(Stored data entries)
◇ ◇ ◇ ◇ ◇

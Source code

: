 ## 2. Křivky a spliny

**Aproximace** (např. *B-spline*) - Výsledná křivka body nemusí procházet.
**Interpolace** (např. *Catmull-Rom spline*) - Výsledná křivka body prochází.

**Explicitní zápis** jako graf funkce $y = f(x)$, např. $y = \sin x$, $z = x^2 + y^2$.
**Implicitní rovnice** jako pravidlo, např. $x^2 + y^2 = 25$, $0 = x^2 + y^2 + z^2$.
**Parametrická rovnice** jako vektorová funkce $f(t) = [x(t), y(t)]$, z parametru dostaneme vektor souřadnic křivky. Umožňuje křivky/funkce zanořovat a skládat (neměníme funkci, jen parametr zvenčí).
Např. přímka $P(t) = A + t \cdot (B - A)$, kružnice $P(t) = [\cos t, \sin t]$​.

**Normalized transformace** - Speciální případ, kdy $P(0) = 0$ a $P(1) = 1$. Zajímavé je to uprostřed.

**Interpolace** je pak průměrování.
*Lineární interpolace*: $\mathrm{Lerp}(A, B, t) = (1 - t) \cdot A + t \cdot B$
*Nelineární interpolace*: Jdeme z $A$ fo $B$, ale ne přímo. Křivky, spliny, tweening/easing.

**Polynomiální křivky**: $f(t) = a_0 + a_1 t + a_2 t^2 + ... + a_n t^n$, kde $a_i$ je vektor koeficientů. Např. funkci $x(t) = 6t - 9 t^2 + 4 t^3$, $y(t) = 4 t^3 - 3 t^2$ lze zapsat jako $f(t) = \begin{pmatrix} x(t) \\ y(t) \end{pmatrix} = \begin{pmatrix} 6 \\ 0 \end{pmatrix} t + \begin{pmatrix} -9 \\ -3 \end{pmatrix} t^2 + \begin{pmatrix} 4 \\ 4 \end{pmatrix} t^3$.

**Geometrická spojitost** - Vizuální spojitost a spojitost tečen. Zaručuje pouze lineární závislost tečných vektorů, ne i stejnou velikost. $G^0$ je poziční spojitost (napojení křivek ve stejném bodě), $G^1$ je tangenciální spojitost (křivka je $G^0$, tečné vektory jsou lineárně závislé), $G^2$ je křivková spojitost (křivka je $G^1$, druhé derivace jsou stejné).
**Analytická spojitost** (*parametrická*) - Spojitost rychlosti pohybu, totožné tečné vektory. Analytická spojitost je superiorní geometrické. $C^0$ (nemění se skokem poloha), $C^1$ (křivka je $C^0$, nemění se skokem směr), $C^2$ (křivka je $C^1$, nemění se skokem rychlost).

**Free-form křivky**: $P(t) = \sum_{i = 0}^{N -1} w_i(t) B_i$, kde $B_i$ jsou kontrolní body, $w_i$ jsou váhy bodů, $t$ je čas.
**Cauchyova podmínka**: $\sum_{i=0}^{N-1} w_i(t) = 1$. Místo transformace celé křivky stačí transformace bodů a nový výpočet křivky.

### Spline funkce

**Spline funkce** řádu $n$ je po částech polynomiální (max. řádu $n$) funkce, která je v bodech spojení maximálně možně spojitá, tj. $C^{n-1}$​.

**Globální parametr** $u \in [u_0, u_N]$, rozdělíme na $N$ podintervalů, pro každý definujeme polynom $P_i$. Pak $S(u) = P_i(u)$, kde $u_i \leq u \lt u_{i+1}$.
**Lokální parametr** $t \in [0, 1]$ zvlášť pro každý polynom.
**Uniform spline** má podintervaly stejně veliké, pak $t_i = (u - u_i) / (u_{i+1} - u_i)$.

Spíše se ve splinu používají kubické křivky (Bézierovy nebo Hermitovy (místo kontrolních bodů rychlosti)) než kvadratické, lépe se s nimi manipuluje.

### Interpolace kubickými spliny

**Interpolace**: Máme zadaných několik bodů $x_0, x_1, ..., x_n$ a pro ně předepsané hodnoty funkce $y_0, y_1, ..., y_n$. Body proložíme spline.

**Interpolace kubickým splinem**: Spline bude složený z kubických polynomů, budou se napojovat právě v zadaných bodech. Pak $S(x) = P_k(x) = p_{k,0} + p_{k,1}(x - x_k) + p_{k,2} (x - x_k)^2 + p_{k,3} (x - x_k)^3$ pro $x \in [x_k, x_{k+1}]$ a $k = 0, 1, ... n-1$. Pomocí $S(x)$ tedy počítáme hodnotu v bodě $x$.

◇ ◇ ◇ ◇ ◇

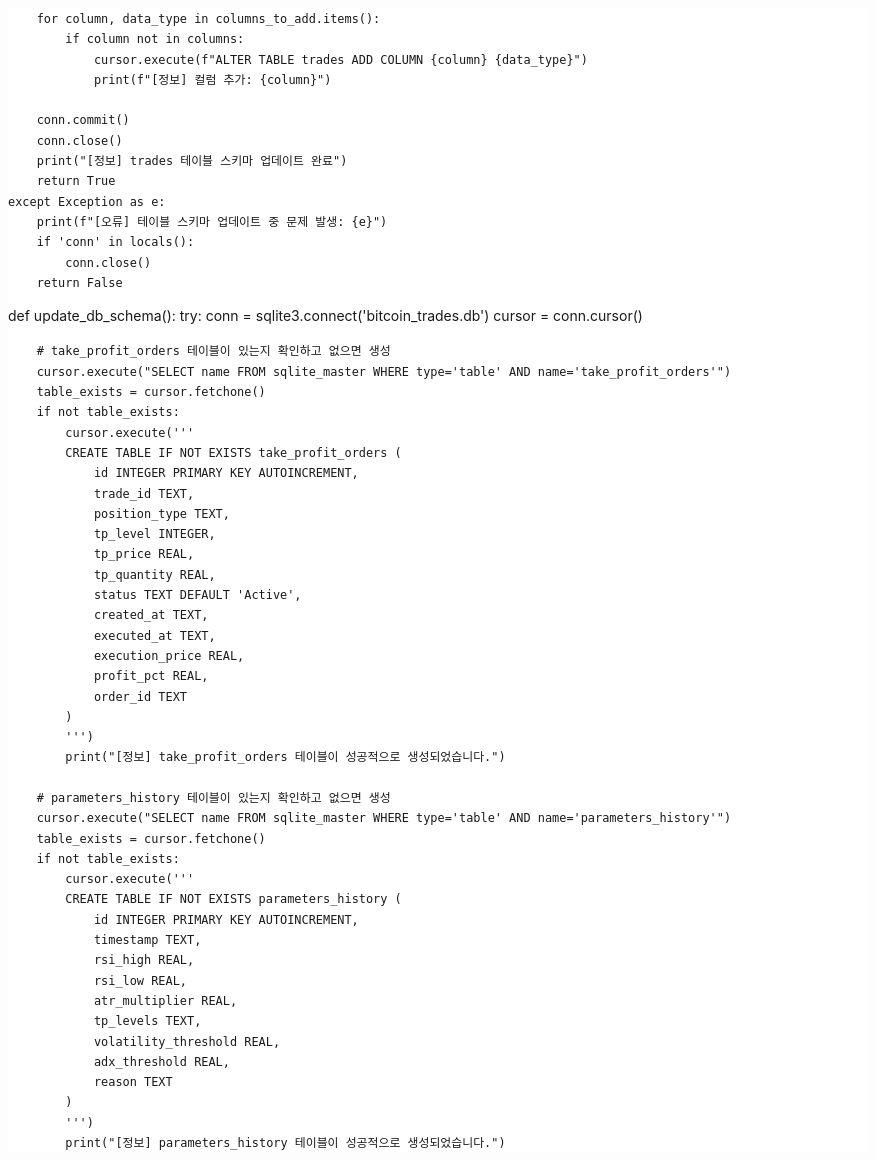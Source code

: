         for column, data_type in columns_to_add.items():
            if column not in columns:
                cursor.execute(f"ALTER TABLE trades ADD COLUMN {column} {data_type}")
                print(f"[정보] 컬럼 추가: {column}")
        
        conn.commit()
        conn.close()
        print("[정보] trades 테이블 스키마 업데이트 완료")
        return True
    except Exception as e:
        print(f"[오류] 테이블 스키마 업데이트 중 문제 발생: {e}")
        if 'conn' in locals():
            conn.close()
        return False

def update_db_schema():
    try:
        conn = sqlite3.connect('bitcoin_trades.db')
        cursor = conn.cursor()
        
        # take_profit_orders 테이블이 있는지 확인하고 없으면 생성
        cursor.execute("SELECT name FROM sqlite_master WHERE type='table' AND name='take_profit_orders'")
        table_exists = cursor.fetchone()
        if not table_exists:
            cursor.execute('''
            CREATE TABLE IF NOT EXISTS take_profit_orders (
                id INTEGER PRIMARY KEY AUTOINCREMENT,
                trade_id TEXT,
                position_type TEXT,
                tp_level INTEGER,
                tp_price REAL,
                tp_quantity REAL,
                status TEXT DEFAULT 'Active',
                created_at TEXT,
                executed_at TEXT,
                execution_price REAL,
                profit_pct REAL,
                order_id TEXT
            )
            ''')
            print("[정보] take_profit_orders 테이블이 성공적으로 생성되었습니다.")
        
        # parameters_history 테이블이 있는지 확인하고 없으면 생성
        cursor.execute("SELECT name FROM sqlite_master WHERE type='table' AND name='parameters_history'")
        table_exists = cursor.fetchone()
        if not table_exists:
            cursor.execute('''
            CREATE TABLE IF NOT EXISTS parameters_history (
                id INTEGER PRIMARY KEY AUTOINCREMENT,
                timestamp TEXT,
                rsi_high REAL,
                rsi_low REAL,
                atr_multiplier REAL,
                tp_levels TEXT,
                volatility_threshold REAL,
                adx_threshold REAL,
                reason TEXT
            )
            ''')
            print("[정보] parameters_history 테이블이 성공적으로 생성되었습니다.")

◇ ◇ ◇ ◇ ◇

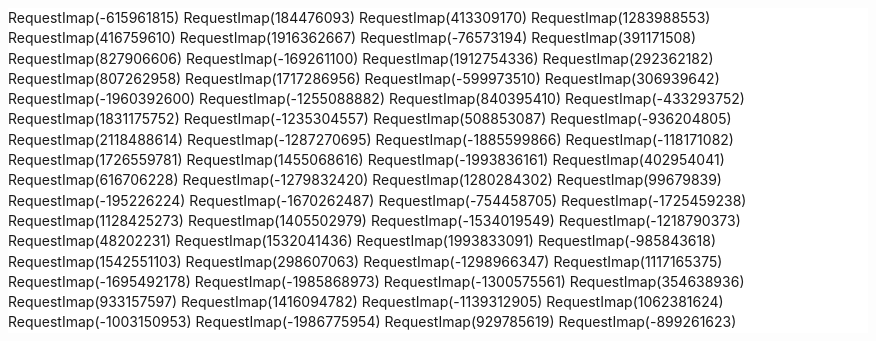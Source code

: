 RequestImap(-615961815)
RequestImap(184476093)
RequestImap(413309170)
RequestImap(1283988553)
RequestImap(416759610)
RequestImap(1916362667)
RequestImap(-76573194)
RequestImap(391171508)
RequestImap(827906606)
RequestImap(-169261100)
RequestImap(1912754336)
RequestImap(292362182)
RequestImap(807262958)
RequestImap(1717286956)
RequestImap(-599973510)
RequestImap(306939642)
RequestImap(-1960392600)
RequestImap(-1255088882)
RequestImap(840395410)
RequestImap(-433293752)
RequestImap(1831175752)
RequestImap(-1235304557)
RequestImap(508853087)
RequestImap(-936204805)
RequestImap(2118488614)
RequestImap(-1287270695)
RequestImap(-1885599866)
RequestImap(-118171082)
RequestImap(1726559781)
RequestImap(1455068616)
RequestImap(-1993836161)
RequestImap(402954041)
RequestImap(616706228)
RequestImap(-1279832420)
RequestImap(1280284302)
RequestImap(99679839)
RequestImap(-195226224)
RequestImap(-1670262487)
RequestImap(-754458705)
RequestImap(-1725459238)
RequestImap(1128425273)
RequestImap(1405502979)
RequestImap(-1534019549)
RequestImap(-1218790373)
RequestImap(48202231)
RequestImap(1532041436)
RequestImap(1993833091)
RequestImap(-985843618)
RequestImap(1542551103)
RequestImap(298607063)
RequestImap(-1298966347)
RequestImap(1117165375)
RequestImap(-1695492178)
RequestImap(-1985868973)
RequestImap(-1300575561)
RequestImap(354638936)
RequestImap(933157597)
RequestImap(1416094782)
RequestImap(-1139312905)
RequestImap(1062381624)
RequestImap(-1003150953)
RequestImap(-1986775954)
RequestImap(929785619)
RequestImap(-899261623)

◇ ◇ ◇ ◇ ◇

> Your objective:
Select every line above that contains the word "bodech", and copy it.

> Task solution:
**Spline funkce** řádu $n$ je po částech polynomiální (max. řádu $n$) funkce, která je v bodech spojení maximálně možně spojitá, tj. $C^{n-1}$​.
**Interpolace kubickým splinem**: Spline bude složený z kubických polynomů, budou se napojovat právě v zadaných bodech. Pak $S(x) = P_k(x) = p_{k,0} + p_{k,1}(x - x_k) + p_{k,2} (x - x_k)^2 + p_{k,3} (x - x_k)^3$ pro $x \in [x_k, x_{k+1}]$ a $k = 0, 1, ... n-1$. Pomocí $S(x)$ tedy počítáme hodnotu v bodě $x$.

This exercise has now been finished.